There was sadness in seeing the 30 Notepad Drawings from the early 1990s by Gordon Bennett, who died in Australia just five days after the Biennale opened. This series of sketches, scattered amongst the ethnological collections at the Museen Dahlem, rendered in the colours of the Indigenous flag and depicting instances of casual racism and institutionalised violence within white Australian culture, retain the conviction that materialised them 20 odd years ago.

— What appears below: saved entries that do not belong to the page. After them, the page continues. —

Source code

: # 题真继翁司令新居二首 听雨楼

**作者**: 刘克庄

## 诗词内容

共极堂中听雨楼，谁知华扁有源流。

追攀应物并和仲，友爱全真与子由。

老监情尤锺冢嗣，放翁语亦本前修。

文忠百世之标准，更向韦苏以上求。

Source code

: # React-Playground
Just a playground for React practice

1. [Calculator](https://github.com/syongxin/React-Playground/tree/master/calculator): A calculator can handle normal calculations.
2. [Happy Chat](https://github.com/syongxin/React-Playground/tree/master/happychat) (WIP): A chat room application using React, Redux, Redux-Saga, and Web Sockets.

Other artists exhibited works that responded to the construct of the cultural institution more immediately, the most notable being Canadian artist Judy Radul’s Look. Look Away. Look Back (2014). In this installation, the artist utilised the display cabinets of the South Seas collection in the Museen Dahlem, displaying a sparse collection of seemingly random objects. The cases were constantly monitored by cameras projecting their footage onto screens located within the KW Institute. KW also filmed footage of viewers experiencing the work, which was simultaneously displayed on screens within the Museen site.
Looking at the screens and the combination of interchangeable sites and the visitors navigating them left the viewer confused. Such disorientation mimics the anthropological mish-mash that has historically characterised Wunderkammer installations of ethnographic objects by Western cultural institutions. Olaf Nicolai’s Szondi/Eden (2014) sourced content from other sites around Berlin such as four street lights from a Lichtenberg shopping mall currently awaiting demolition. These lights were installed complete with the exact tile patterning of the mall within the foyer of the Museen Dahlem, highlighting the city’s tentative yet rapidly developing relationship with consumerism and gentrification.

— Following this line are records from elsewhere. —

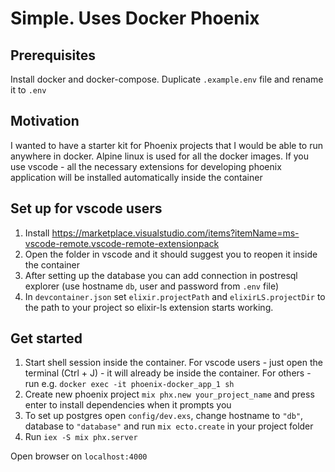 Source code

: # Simple. Uses Docker Phoenix

## Prerequisites

Install docker and docker-compose.
Duplicate `.example.env` file and rename it to `.env`

## Motivation

I wanted to have a starter kit for Phoenix projects that I would be able to run anywhere in docker.
Alpine linux is used for all the docker images.
If you use vscode - all the necessary extensions for developing phoenix application will be installed automatically inside the container

## Set up for vscode users

1. Install https://marketplace.visualstudio.com/items?itemName=ms-vscode-remote.vscode-remote-extensionpack
2. Open the folder in vscode and it should suggest you to reopen it inside the container
3. After setting up the database you can add connection in postresql explorer (use hostname `db`, user and password from `.env` file)
4. In `devcontainer.json` set `elixir.projectPath` and `elixirLS.projectDir` to the path to your project so elixir-ls extension starts working.

## Get started

1. Start shell session inside the container. For vscode users - just open the terminal (Ctrl + J) - it will already be inside the container. For others - run e.g. `docker exec -it phoenix-docker_app_1 sh`
2. Create new phoenix project `mix phx.new your_project_name` and press enter to install dependencies when it prompts you
3. To set up postgres open `config/dev.exs`, change hostname to `"db"`, database to `"database"` and run `mix ecto.create` in your project folder
4. Run `iex -S mix phx.server`

Open browser on `localhost:4000`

It is rare to see a Biennale that showcases such an impressive list of works without providing a strong curatorial vision to affirm its impressive selection. The weakness of this relationship left Berlin Biennale 8 in a strange position – although the diverse works on display were gripping and the artists’ interests topical, it seemed that the “why” of this year’s Biennale had not been answered. But due to the strength of the art and the venues selected, to dismiss Berlin Biennale 8 as having no curatorial concept (as some critics did) would be rash. Rather, Gaitán and his curatorial team made the error of being too ambitious, rather than visionless.